▶

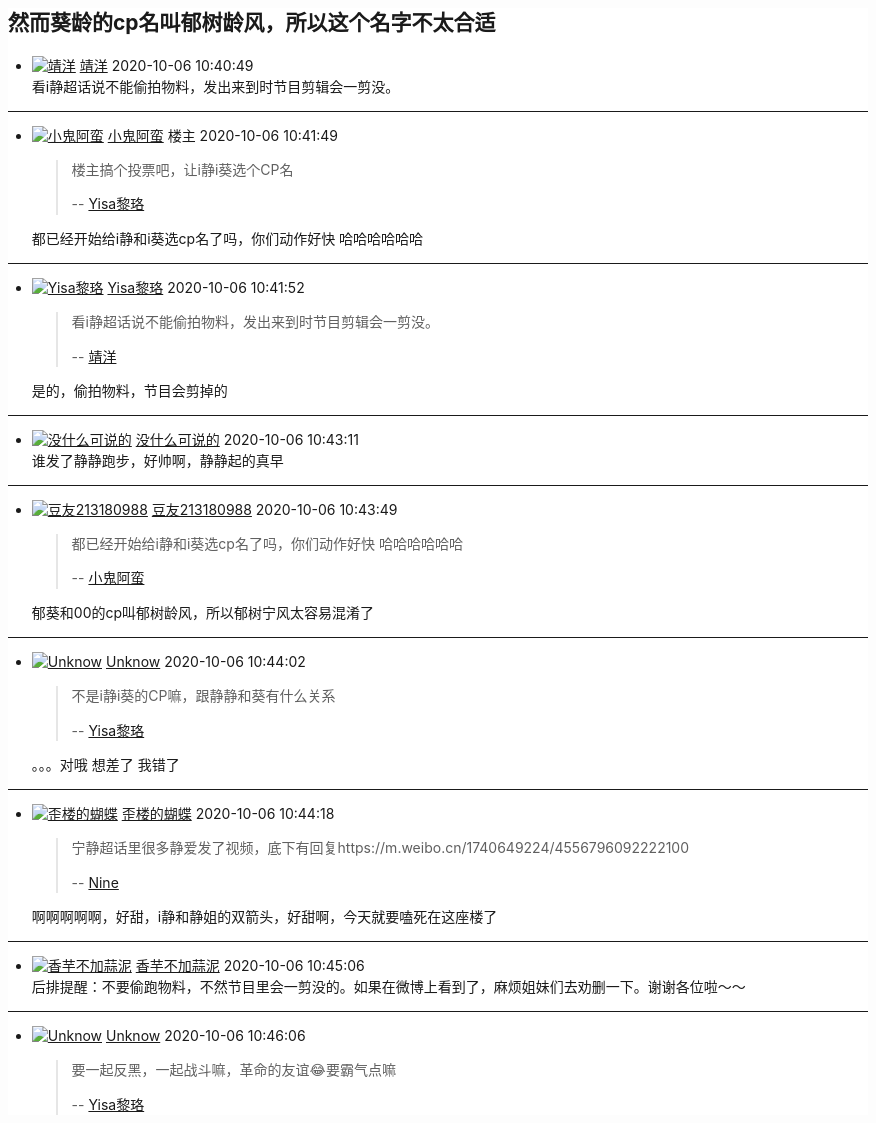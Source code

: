   然而葵龄的cp名叫郁树龄风，所以这个名字不太合适  
---
* [![靖洋](https://img1.doubanio.com/icon/u163888805-7.jpg)](https://www.douban.com/people/163888805/)    [靖洋](https://www.douban.com/people/163888805/)    2020-10-06 10:40:49  
  看i静超话说不能偷拍物料，发出来到时节目剪辑会一剪没。  
---
* [![小鬼阿蛮](https://img2.doubanio.com/icon/u219137387-2.jpg)](https://www.douban.com/people/219137387/)    [小鬼阿蛮](https://www.douban.com/people/219137387/)    楼主    2020-10-06 10:41:49  
  >楼主搞个投票吧，让i静i葵选个CP名  
  >
  >-- [Yisa黎珞](https://www.douban.com/people/217273308/)  
  
  都已经开始给i静和i葵选cp名了吗，你们动作好快 哈哈哈哈哈哈  
---
* [![Yisa黎珞](https://img3.doubanio.com/icon/u217273308-1.jpg)](https://www.douban.com/people/217273308/)    [Yisa黎珞](https://www.douban.com/people/217273308/)    2020-10-06 10:41:52  
  >看i静超话说不能偷拍物料，发出来到时节目剪辑会一剪没。  
  >
  >-- [靖洋](https://www.douban.com/people/163888805/)  
  
  是的，偷拍物料，节目会剪掉的  
---
* [![没什么可说的](https://img1.doubanio.com/icon/u108924101-7.jpg)](https://www.douban.com/people/108924101/)    [没什么可说的](https://www.douban.com/people/108924101/)    2020-10-06 10:43:11  
  谁发了静静跑步，好帅啊，静静起的真早  
---
* [![豆友213180988](https://img1.doubanio.com/icon/user_normal.jpg)](https://www.douban.com/people/213180988/)    [豆友213180988](https://www.douban.com/people/213180988/)    2020-10-06 10:43:49  
  >都已经开始给i静和i葵选cp名了吗，你们动作好快 哈哈哈哈哈哈  
  >
  >-- [小鬼阿蛮](https://www.douban.com/people/219137387/)  
  
  郁葵和00的cp叫郁树龄风，所以郁树宁风太容易混淆了  
---
* [![Unknow](https://img9.doubanio.com/icon/u219306324-4.jpg)](https://www.douban.com/people/219306324/)    [Unknow](https://www.douban.com/people/219306324/)    2020-10-06 10:44:02  
  >不是i静i葵的CP嘛，跟静静和葵有什么关系  
  >
  >-- [Yisa黎珞](https://www.douban.com/people/217273308/)  
  
  。。。对哦 想差了 我错了  
---
* [![歪楼的蝴蝶](https://img9.doubanio.com/icon/u176743619-24.jpg)](https://www.douban.com/people/176743619/)    [歪楼的蝴蝶](https://www.douban.com/people/176743619/)    2020-10-06 10:44:18  
  >宁静超话里很多静爱发了视频，底下有回复https://m.weibo.cn/1740649224/4556796092222100  
  >
  >-- [Nine](https://www.douban.com/people/63277483/)  
  
  啊啊啊啊啊，好甜，i静和静姐的双箭头，好甜啊，今天就要嗑死在这座楼了  
---
* [![香芋不加蒜泥](https://img1.doubanio.com/icon/u168469439-8.jpg)](https://www.douban.com/people/168469439/)    [香芋不加蒜泥](https://www.douban.com/people/168469439/)    2020-10-06 10:45:06  
  后排提醒：不要偷跑物料，不然节目里会一剪没的。如果在微博上看到了，麻烦姐妹们去劝删一下。谢谢各位啦～～  
---
* [![Unknow](https://img9.doubanio.com/icon/u219306324-4.jpg)](https://www.douban.com/people/219306324/)    [Unknow](https://www.douban.com/people/219306324/)    2020-10-06 10:46:06  
  >要一起反黑，一起战斗嘛，革命的友谊😂要霸气点嘛  
  >
  >-- [Yisa黎珞](https://www.douban.com/people/217273308/)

◀

Find the lines in the data that include "发出来到时节目剪辑会一剪没", then copy each of them.

  看i静超话说不能偷拍物料，发出来到时节目剪辑会一剪没。  
  >看i静超话说不能偷拍物料，发出来到时节目剪辑会一剪没。  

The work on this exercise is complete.